The roles of blood products, immune therapies, and antiviral drugs are currently being evaluated, but there has been a neglect of other uncertainties outlined here that could have an immediate impact on the care of patients with Ebola virus disease. Indeed, the potential for benefit from antiviral drugs is likely to be limited without better critical care, given that usually patients have been infected for about 2 weeks before they present to hospital and that the average time from hospital admission to death is only about 4 days.2 We need better information on the volume and type of fluid needed to prevent shock, multiorgan failure, and death. Although gastrointestinal losses vary, standardised protocols have a role. Patients with septic shock in high-income settings would commonly receive about 4 L of crystalloid over 8 h.9 Fluid requirements in patients with Ebola virus disease could be higher than this due to gastrointestinal losses.
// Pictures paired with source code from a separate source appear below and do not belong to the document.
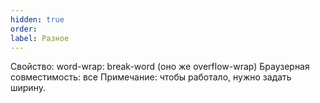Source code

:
```yaml
---
hidden: true
order: 
label: Разное
---
```



Свойство: word-wrap: break-word (оно же overflow-wrap)
Браузерная совместимость: все
Примечание: чтобы работало, нужно задать ширину.


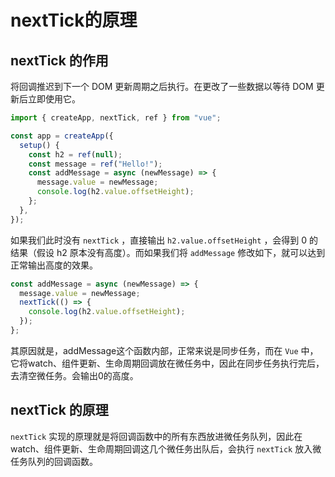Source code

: # nextTick的原理

## nextTick 的作用

将回调推迟到下一个 DOM 更新周期之后执行。在更改了一些数据以等待 DOM 更新后立即使用它。

```js
import { createApp, nextTick, ref } from "vue";

const app = createApp({
  setup() {
    const h2 = ref(null);
    const message = ref("Hello!");
    const addMessage = async (newMessage) => {
      message.value = newMessage;
      console.log(h2.value.offsetHeight);
    };
  },
});
```

如果我们此时没有 `nextTick` ，直接输出 `h2.value.offsetHeight` ，会得到 0 的结果（假设 h2 原本没有高度）。而如果我们将 `addMessage` 修改如下，就可以达到正常输出高度的效果。

```js
const addMessage = async (newMessage) => {
  message.value = newMessage;
  nextTick(() => {
    console.log(h2.value.offsetHeight);
  });
};
```

其原因就是，addMessage这个函数内部，正常来说是同步任务，而在 `Vue` 中，它将watch、组件更新、生命周期回调放在微任务中，因此在同步任务执行完后，去清空微任务。会输出0的高度。

## nextTick 的原理

`nextTick` 实现的原理就是将回调函数中的所有东西放进微任务队列，因此在watch、组件更新、生命周期回调这几个微任务出队后，会执行 `nextTick` 放入微任务队列的回调函数。
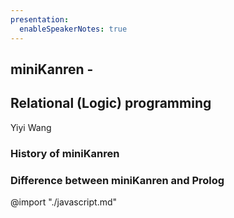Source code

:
 ```yaml
---
presentation:
  enableSpeakerNotes: true
---
```


<!-- slide -->
## miniKanren -
## Relational (Logic) programming     

Yiyi Wang  

<!-- slide vertical:true -->
### History of miniKanren

<!-- slide vertical:true -->  
### Difference between miniKanren and Prolog  

@import "./javascript.md"
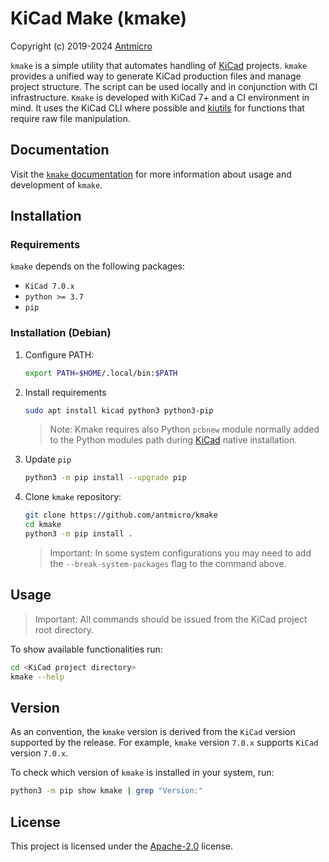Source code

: # KiCad Make (kmake)

Copyright (c) 2019-2024 [Antmicro](https://www.antmicro.com)

`kmake` is a simple utility that automates handling of [KiCad](https://www.kicad.org/) projects.
`kmake` provides a unified way to generate KiCad production files and manage project structure.
The script can be used locally and in conjunction with CI infrastructure.
`Kmake` is developed with KiCad 7+ and a CI environment in mind.
It uses the KiCad CLI where possible and [kiutils](https://github.com/mvnmgrx/kiutils) for functions that require raw file manipulation.

## Documentation

Visit the [`kmake` documentation](https://antmicro.github.io/kicad-make/) for more information about usage and development of `kmake`.

## Installation

### Requirements

`kmake` depends on the following packages:

* `KiCad 7.0.x`
* `python >= 3.7`
* `pip`

### Installation (Debian)

1. Configure PATH:

    ```bash
    export PATH=$HOME/.local/bin:$PATH
    ```

1. Install requirements

    ```bash
    sudo apt install kicad python3 python3-pip
    ```

    > Note: Kmake requires also Python `pcbnew` module normally added to the Python modules path during [KiCad](https://www.kicad.org/) native installation.

1. Update `pip`

    ```bash
    python3 -m pip install --upgrade pip
    ```

1. Clone `kmake` repository:

    ```bash
    git clone https://github.com/antmicro/kmake
    cd kmake
    python3 -m pip install .
    ```

    > Important: In some system configurations you may need to add the `--break-system-packages` flag to the command above.

## Usage

> Important: All commands should be issued from the KiCad project root directory.

To show available functionalities run:

```bash
cd <KiCad project directory>
kmake --help
```

## Version

As an convention, the `kmake` version is derived from the `KiCad` version supported by the release.
For example, `kmake` version `7.0.x` supports `KiCad` version `7.0.x`.

To check which version of `kmake` is installed in your system, run:

```bash
python3 -m pip show kmake | grep "Version:"
```

## License

This project is licensed under the [Apache-2.0](LICENSE) license.
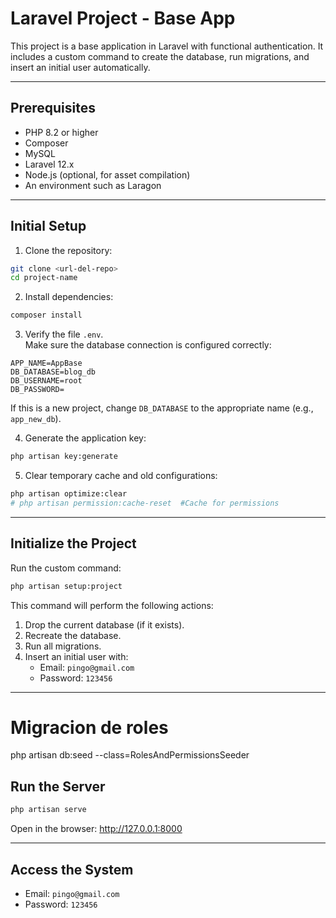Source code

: # Laravel Project - Base App

This project is a base application in Laravel with functional authentication.
It includes a custom command to create the database, run migrations, and insert an initial user automatically.

---

## Prerequisites

- PHP 8.2 or higher
- Composer
- MySQL 
- Laravel 12.x
- Node.js (optional, for asset compilation)
- An environment such as Laragon  

---

## Initial Setup

1. Clone the repository:

```bash
git clone <url-del-repo>
cd project-name
```

2. Install dependencies:

```bash
composer install
```

3. Verify the file `.env`.  
   Make sure the database connection is configured correctly:

```
APP_NAME=AppBase
DB_DATABASE=blog_db
DB_USERNAME=root
DB_PASSWORD=
```

If this is a new project, change `DB_DATABASE` to the appropriate name (e.g., `app_new_db`).

4. Generate the application key:

```bash
php artisan key:generate
```

5. Clear temporary cache and old configurations:

```bash
php artisan optimize:clear
# php artisan permission:cache-reset  #Cache for permissions
```

---

## Initialize the Project

Run the custom command:

```bash
php artisan setup:project
```

This command will perform the following actions:
1. Drop the current database (if it exists).
2. Recreate the database.
3. Run all migrations.
4. Insert an initial user with:
   - Email:    `pingo@gmail.com`
   - Password: `123456`

---
# Migracion de roles
php artisan db:seed --class=RolesAndPermissionsSeeder

## Run the Server

```bash
php artisan serve
```

Open in the browser:
http://127.0.0.1:8000

---

## Access the System

- Email:    `pingo@gmail.com`  
- Password: `123456`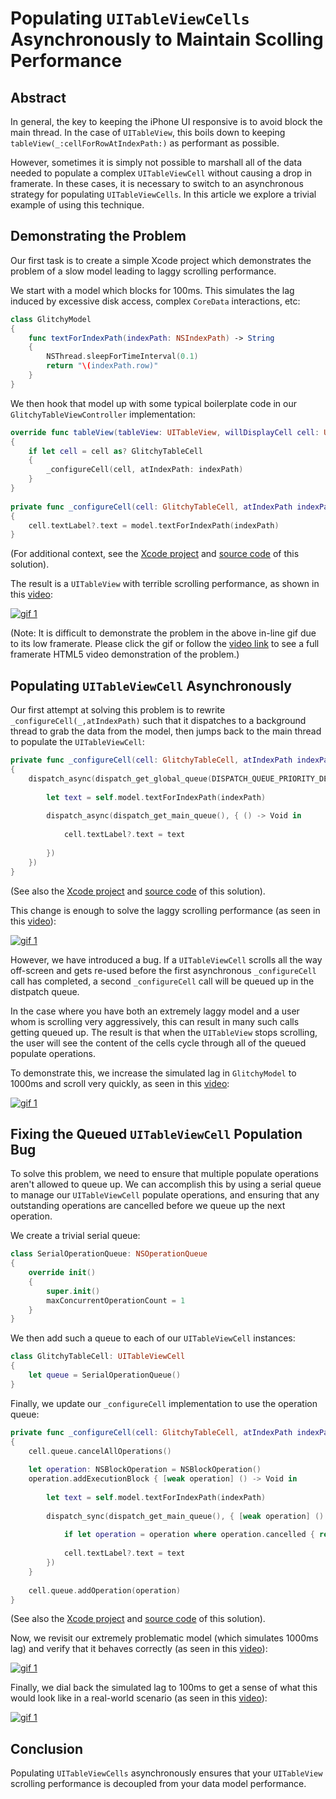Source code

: # Populating `UITableViewCells` Asynchronously to Maintain Scolling Performance

## Abstract

In general, the key to keeping the iPhone UI responsive is to avoid block the main thread.  In the case of `UITableView`, this boils down to keeping `tableView(_:cellForRowAtIndexPath:)` as performant as possible.

However, sometimes it is simply not possible to marshall all of the data needed to populate a complex `UITableViewCell` without causing a drop in framerate.  In these cases, it is necessary to switch to an asynchronous strategy for populating `UITableViewCells`.  In this article we explore a trivial example of using this technique.

## Demonstrating the Problem

Our first task is to create a simple Xcode project which demonstrates the problem of a slow model leading to laggy scrolling performance.

We start with a model which blocks for 100ms.  This simulates the lag induced by excessive disk access, complex `CoreData` interactions, etc:

```Swift
class GlitchyModel
{
    func textForIndexPath(indexPath: NSIndexPath) -> String
    {
        NSThread.sleepForTimeInterval(0.1)
        return "\(indexPath.row)"
    }
}
```

We then hook that model up with some typical boilerplate code in our `GlitchyTableViewController` implementation:

```Swift
override func tableView(tableView: UITableView, willDisplayCell cell: UITableViewCell, forRowAtIndexPath indexPath: NSIndexPath)
{
    if let cell = cell as? GlitchyTableCell
    {
        _configureCell(cell, atIndexPath: indexPath)
    }
}
    
private func _configureCell(cell: GlitchyTableCell, atIndexPath indexPath: NSIndexPath)
{
    cell.textLabel?.text = model.textForIndexPath(indexPath)
}
```

(For additional context, see the [Xcode project](https://github.com/pepaslabs/GlitchyTable/tree/master/1%20The%20Problem/GlitchyTable) and [source code](https://github.com/pepaslabs/GlitchyTable/blob/master/1%20The%20Problem/GlitchyTable/GlitchyTable/GlitchyTableViewController.swift) of this solution).

The result is a `UITableView` with terrible scrolling performance, as shown in this [video](http://gfycat.com/ImpassionedBoilingCoyote):

[![gif 1](http://zippy.gfycat.com/ImpassionedBoilingCoyote.gif)](http://gfycat.com/ImpassionedBoilingCoyote)

(Note: It is difficult to demonstrate the problem in the above in-line gif due to its low framerate.  Please click the gif or follow the [video link](http://gfycat.com/ImpassionedBoilingCoyote) to see a full framerate HTML5 video demonstration of the problem.)

## Populating `UITableViewCell` Asynchronously

Our first attempt at solving this problem is to rewrite `_configureCell(_,atIndexPath)` such that it dispatches to a background thread to grab the data from the model, then jumps back to the main thread to populate the `UITableViewCell`:

```Swift
private func _configureCell(cell: GlitchyTableCell, atIndexPath indexPath: NSIndexPath)
{
    dispatch_async(dispatch_get_global_queue(DISPATCH_QUEUE_PRIORITY_DEFAULT, 0), { () -> Void in
        
        let text = self.model.textForIndexPath(indexPath)
        
        dispatch_async(dispatch_get_main_queue(), { () -> Void in
            
            cell.textLabel?.text = text
            
        })
    })
}
```

(See also the [Xcode project](https://github.com/pepaslabs/GlitchyTable/tree/master/2%20Buggy%20Solution/GlitchyTable) and [source code](https://github.com/pepaslabs/GlitchyTable/blob/master/2%20Buggy%20Solution/GlitchyTable/GlitchyTable/GlitchyTableViewController.swift) of this solution).

This change is enough to solve the laggy scrolling performance (as seen in this [video](http://gfycat.com/OnlyAmusingCardinal)):

[![gif 1](http://zippy.gfycat.com/OnlyAmusingCardinal.gif)](http://gfycat.com/OnlyAmusingCardinal)

However, we have introduced a bug.  If a `UITableViewCell` scrolls all the way off-screen and gets re-used before the first asynchronous `_configureCell` call has completed, a second `_configureCell` call will be queued up in the distpatch queue.

In the case where you have both an extremely laggy model and a user whom is scrolling very aggressively, this can result in many such calls getting queued up.  The result is that when the `UITableView` stops scrolling, the user will see the content of the cells cycle through all of the queued populate operations.

To demonstrate this, we increase the simulated lag in `GlitchyModel` to 1000ms and scroll very quickly, as seen in this [video](http://gfycat.com/PleasedConfusedBluejay):

[![gif 1](http://zippy.gfycat.com/PleasedConfusedBluejay.gif)](http://gfycat.com/PleasedConfusedBluejay)

## Fixing the Queued `UITableViewCell` Population Bug

To solve this problem, we need to ensure that multiple populate operations aren't allowed to queue up.  We can accomplish this by using a serial queue to manage our `UITableViewCell` populate operations, and ensuring that any outstanding operations are cancelled before we queue up the next operation.

We create a trivial serial queue:

```Swift
class SerialOperationQueue: NSOperationQueue
{
    override init()
    {
        super.init()
        maxConcurrentOperationCount = 1
    }
}
```

We then add such a queue to each of our `UITableViewCell` instances:

```Swift
class GlitchyTableCell: UITableViewCell
{
    let queue = SerialOperationQueue()
}
```

Finally, we update our `_configureCell` implementation to use the operation queue:

```Swift
private func _configureCell(cell: GlitchyTableCell, atIndexPath indexPath: NSIndexPath)
{
    cell.queue.cancelAllOperations()
    
    let operation: NSBlockOperation = NSBlockOperation()
    operation.addExecutionBlock { [weak operation] () -> Void in
        
        let text = self.model.textForIndexPath(indexPath)
        
        dispatch_sync(dispatch_get_main_queue(), { [weak operation] () -> Void in
            
            if let operation = operation where operation.cancelled { return }
            
            cell.textLabel?.text = text
        })
    }
    
    cell.queue.addOperation(operation)
}
```

(See also the [Xcode project](https://github.com/pepaslabs/GlitchyTable/tree/master/3%20Correct%20Solution/GlitchyTable) and [source code](https://github.com/pepaslabs/GlitchyTable/blob/master/3%20Correct%20Solution/GlitchyTable/GlitchyTable/GlitchyTableViewController.swift) of this solution).

Now, we revisit our extremely problematic model (which simulates 1000ms lag) and verify that it behaves correctly (as seen in this [video](http://gfycat.com/LameComfortableGordonsetter)):

[![gif 1](http://zippy.gfycat.com/LameComfortableGordonsetter.gif)](http://gfycat.com/LameComfortableGordonsetter)

Finally, we dial back the simulated lag to 100ms to get a sense of what this would look like in a real-world scenario (as seen in this [video](http://gfycat.com/HeavyEmbellishedIceblueredtopzebra)):

[![gif 1](http://zippy.gfycat.com/HeavyEmbellishedIceblueredtopzebra.gif)](http://gfycat.com/HeavyEmbellishedIceblueredtopzebra)

## Conclusion

Populating `UITableViewCells` asynchronously ensures that your `UITableView` scrolling performance is decoupled from your data model performance.
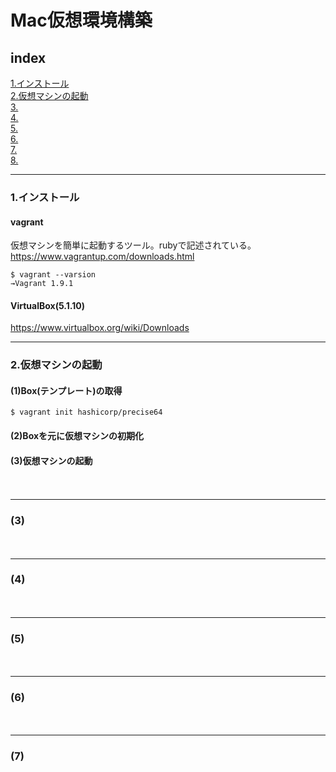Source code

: # Mac仮想環境構築


## index
<a href="#anc1">1.インストール</a>  
<a href="#anc2">2.仮想マシンの起動</a>  
<a href="#anc3">3.</a>  
<a href="#anc4">4.</a>  
<a href="#anc5">5.</a>  
<a href="#anc6">6.</a>  
<a href="#anc7">7.</a>  
<a href="#anc8">8.</a>  



- - - 
### 1.インストール

#### vagrant
仮想マシンを簡単に起動するツール。rubyで記述されている。
https://www.vagrantup.com/downloads.html  
```
$ vagrant --varsion
→Vagrant 1.9.1
```
#### VirtualBox(5.1.10)
https://www.virtualbox.org/wiki/Downloads  



- - - 
### 2.仮想マシンの起動
#### (1)Box(テンプレート)の取得
```
$ vagrant init hashicorp/precise64
```


#### (2)Boxを元に仮想マシンの初期化
#### (3)仮想マシンの起動

　  
- - - 
### (3)
　  
- - - 
### (4)

　  
- - - 
### (5)

　  
- - - 
### (6)

　  
- - - 
### (7)
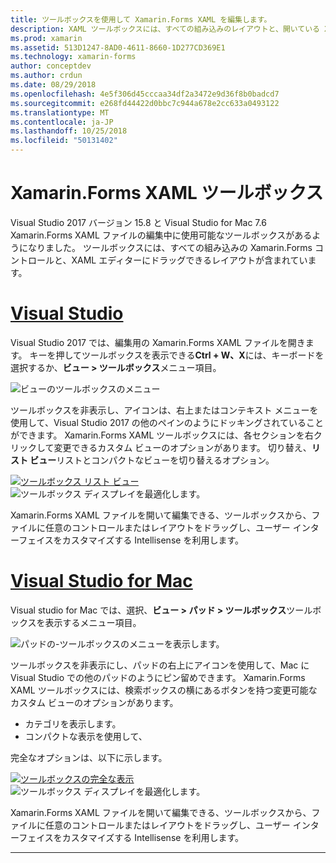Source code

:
 ```yaml
---
title: ツールボックスを使用して Xamarin.Forms XAML を編集します。
description: XAML ツールボックスには、すべての組み込みのレイアウトと、開いている XAML ファイルに直接ドラッグできるコントロールが含まれています。
ms.prod: xamarin
ms.assetid: 513D1247-8AD0-4611-8660-1D277CD369E1
ms.technology: xamarin-forms
author: conceptdev
ms.author: crdun
ms.date: 08/29/2018
ms.openlocfilehash: 4e5f306d45cccaa34df2a3472e9d36f8b0badcd7
ms.sourcegitcommit: e268fd44422d0bbc7c944a678e2cc633a0493122
ms.translationtype: MT
ms.contentlocale: ja-JP
ms.lasthandoff: 10/25/2018
ms.locfileid: "50131402"
---
```

# <a name="xamarinforms-xaml-toolbox"></a>Xamarin.Forms XAML ツールボックス

Visual Studio 2017 バージョン 15.8 と Visual Studio for Mac 7.6 Xamarin.Forms XAML ファイルの編集中に使用可能なツールボックスがあるようになりました。 ツールボックスには、すべての組み込みの Xamarin.Forms コントロールと、XAML エディターにドラッグできるレイアウトが含まれています。

# <a name="visual-studiotabwindows"></a>[Visual Studio](#tab/windows)

Visual Studio 2017 では、編集用の Xamarin.Forms XAML ファイルを開きます。 キーを押してツールボックスを表示できる**Ctrl + W、X**には、キーボードを選択するか、**ビュー > ツールボックス**メニュー項目。

![ビューのツールボックスのメニュー](toolbox-images/win-view-menu.png)

ツールボックスを非表示し、アイコンは、右上またはコンテキスト メニューを使用して、Visual Studio 2017 の他のペインのようにドッキングされていることができます。 Xamarin.Forms XAML ツールボックスには、各セクションを右クリックして変更できるカスタム ビューのオプションがあります。 切り替え、**リスト ビュー**リストとコンパクトなビューを切り替えるオプション。

[![ツールボックス リスト ビュー](toolbox-images/win-full-display-sml.png)](toolbox-images/win-full-display.png#lightbox) ![ツールボックス ディスプレイを最適化します。](toolbox-images/win-compact-display.png)

Xamarin.Forms XAML ファイルを開いて編集できる、ツールボックスから、ファイルに任意のコントロールまたはレイアウトをドラッグし、ユーザー インターフェイスをカスタマイズする Intellisense を利用します。

# <a name="visual-studio-for-mactabmacos"></a>[Visual Studio for Mac](#tab/macos)

Visual studio for Mac では、選択、**ビュー > パッド > ツールボックス**ツールボックスを表示するメニュー項目。

![パッドの-ツールボックスのメニューを表示します。](toolbox-images/mac-view-menu.png)

ツールボックスを非表示にし、パッドの右上にアイコンを使用して、Mac に Visual Studio での他のパッドのようにピン留めできます。 Xamarin.Forms XAML ツールボックスには、検索ボックスの横にあるボタンを持つ変更可能なカスタム ビューのオプションがあります。

- カテゴリを表示します。
- コンパクトな表示を使用して、

完全なオプションは、以下に示します。

[![ツールボックスの完全な表示](toolbox-images/mac-full-display-sml.png)](toolbox-images/mac-full-display.png#lightbox)![ツールボックス ディスプレイを最適化します。](toolbox-images/mac-compact-display.png)

Xamarin.Forms XAML ファイルを開いて編集できる、ツールボックスから、ファイルに任意のコントロールまたはレイアウトをドラッグし、ユーザー インターフェイスをカスタマイズする Intellisense を利用します。

-----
Pragmatic trials of the effects of higher versus lower parenteral fluid volumes on case fatality rate would resolve this uncertainty.10 The choice of crystalloid solution is also uncertain and can affect acid-base status and electrolyte concentrations. The role and extent of electrolyte supplementation must also be examined.
A stronger policy focus on providing effective care for patients with Ebola virus disease is not only a humanitarian imperative, but could also help to bring the epidemic under control. Patients cared for in Ebola treatment centres are less likely to infect other people than those cared for in the community. However, Ebola treatment centres must be more than a setting for quarantine.2, 8Patients will be reluctant to attend treatment centres unless the care they receive from them is superior to the care provided by family members. Treatment centres must be a setting where the best information is applied in the interest of improving patient outcomes, and where valid information is generated in the interests of future patients.